Task goal: Return every record verbatim, omitting all pictures.
=== Information given ===
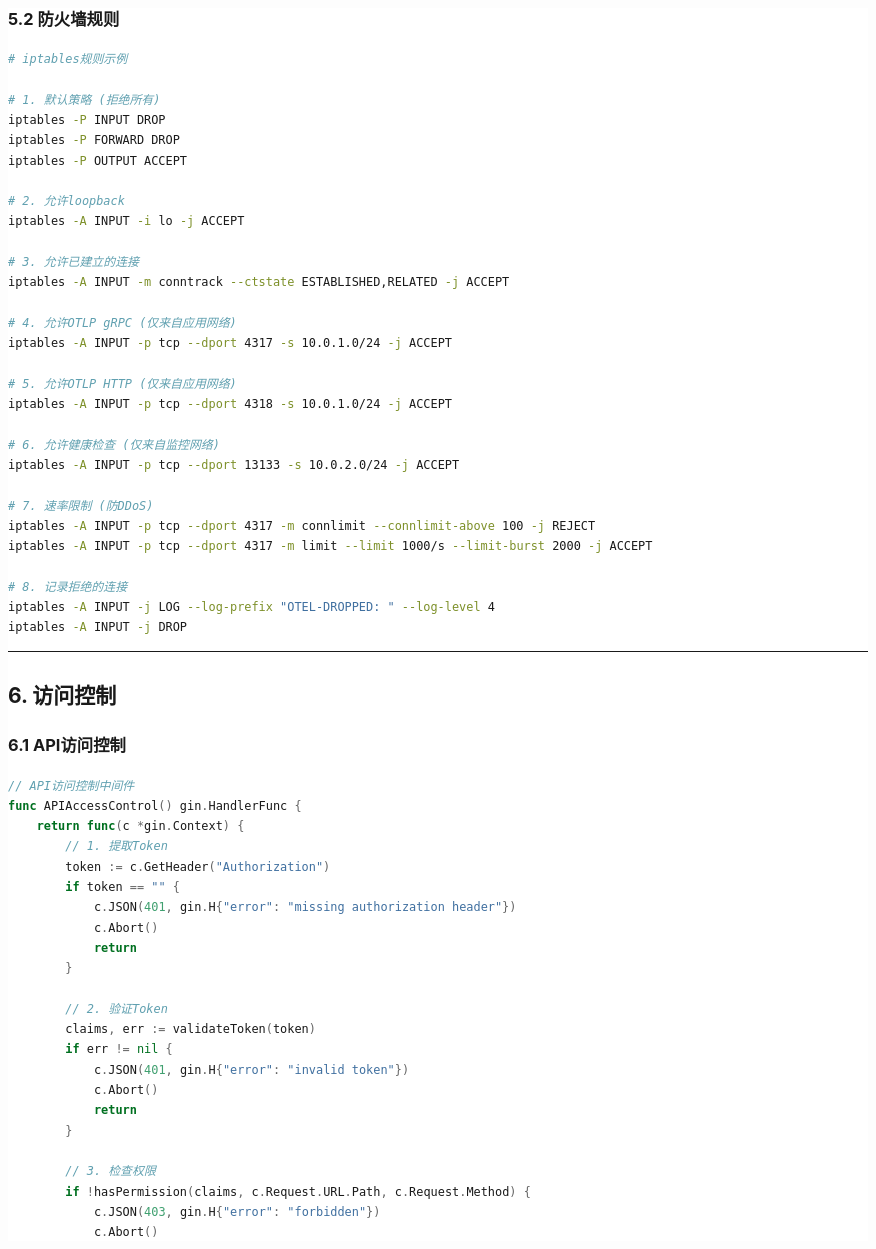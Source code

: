 ### 5.2 防火墙规则

```bash
# iptables规则示例

# 1. 默认策略 (拒绝所有)
iptables -P INPUT DROP
iptables -P FORWARD DROP
iptables -P OUTPUT ACCEPT

# 2. 允许loopback
iptables -A INPUT -i lo -j ACCEPT

# 3. 允许已建立的连接
iptables -A INPUT -m conntrack --ctstate ESTABLISHED,RELATED -j ACCEPT

# 4. 允许OTLP gRPC (仅来自应用网络)
iptables -A INPUT -p tcp --dport 4317 -s 10.0.1.0/24 -j ACCEPT

# 5. 允许OTLP HTTP (仅来自应用网络)
iptables -A INPUT -p tcp --dport 4318 -s 10.0.1.0/24 -j ACCEPT

# 6. 允许健康检查 (仅来自监控网络)
iptables -A INPUT -p tcp --dport 13133 -s 10.0.2.0/24 -j ACCEPT

# 7. 速率限制 (防DDoS)
iptables -A INPUT -p tcp --dport 4317 -m connlimit --connlimit-above 100 -j REJECT
iptables -A INPUT -p tcp --dport 4317 -m limit --limit 1000/s --limit-burst 2000 -j ACCEPT

# 8. 记录拒绝的连接
iptables -A INPUT -j LOG --log-prefix "OTEL-DROPPED: " --log-level 4
iptables -A INPUT -j DROP
```

---

## 6. 访问控制

### 6.1 API访问控制

```go
// API访问控制中间件
func APIAccessControl() gin.HandlerFunc {
    return func(c *gin.Context) {
        // 1. 提取Token
        token := c.GetHeader("Authorization")
        if token == "" {
            c.JSON(401, gin.H{"error": "missing authorization header"})
            c.Abort()
            return
        }
        
        // 2. 验证Token
        claims, err := validateToken(token)
        if err != nil {
            c.JSON(401, gin.H{"error": "invalid token"})
            c.Abort()
            return
        }
        
        // 3. 检查权限
        if !hasPermission(claims, c.Request.URL.Path, c.Request.Method) {
            c.JSON(403, gin.H{"error": "forbidden"})
            c.Abort()
```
===
Output:
Source code

: ### 5.2 防火墙规则

```bash
# iptables规则示例

# 1. 默认策略 (拒绝所有)
iptables -P INPUT DROP
iptables -P FORWARD DROP
iptables -P OUTPUT ACCEPT

# 2. 允许loopback
iptables -A INPUT -i lo -j ACCEPT

# 3. 允许已建立的连接
iptables -A INPUT -m conntrack --ctstate ESTABLISHED,RELATED -j ACCEPT

# 4. 允许OTLP gRPC (仅来自应用网络)
iptables -A INPUT -p tcp --dport 4317 -s 10.0.1.0/24 -j ACCEPT

# 5. 允许OTLP HTTP (仅来自应用网络)
iptables -A INPUT -p tcp --dport 4318 -s 10.0.1.0/24 -j ACCEPT

# 6. 允许健康检查 (仅来自监控网络)
iptables -A INPUT -p tcp --dport 13133 -s 10.0.2.0/24 -j ACCEPT

# 7. 速率限制 (防DDoS)
iptables -A INPUT -p tcp --dport 4317 -m connlimit --connlimit-above 100 -j REJECT
iptables -A INPUT -p tcp --dport 4317 -m limit --limit 1000/s --limit-burst 2000 -j ACCEPT

# 8. 记录拒绝的连接
iptables -A INPUT -j LOG --log-prefix "OTEL-DROPPED: " --log-level 4
iptables -A INPUT -j DROP
```

---

## 6. 访问控制

### 6.1 API访问控制

```go
// API访问控制中间件
func APIAccessControl() gin.HandlerFunc {
    return func(c *gin.Context) {
        // 1. 提取Token
        token := c.GetHeader("Authorization")
        if token == "" {
            c.JSON(401, gin.H{"error": "missing authorization header"})
            c.Abort()
            return
        }
        
        // 2. 验证Token
        claims, err := validateToken(token)
        if err != nil {
            c.JSON(401, gin.H{"error": "invalid token"})
            c.Abort()
            return
        }
        
        // 3. 检查权限
        if !hasPermission(claims, c.Request.URL.Path, c.Request.Method) {
            c.JSON(403, gin.H{"error": "forbidden"})
            c.Abort()
```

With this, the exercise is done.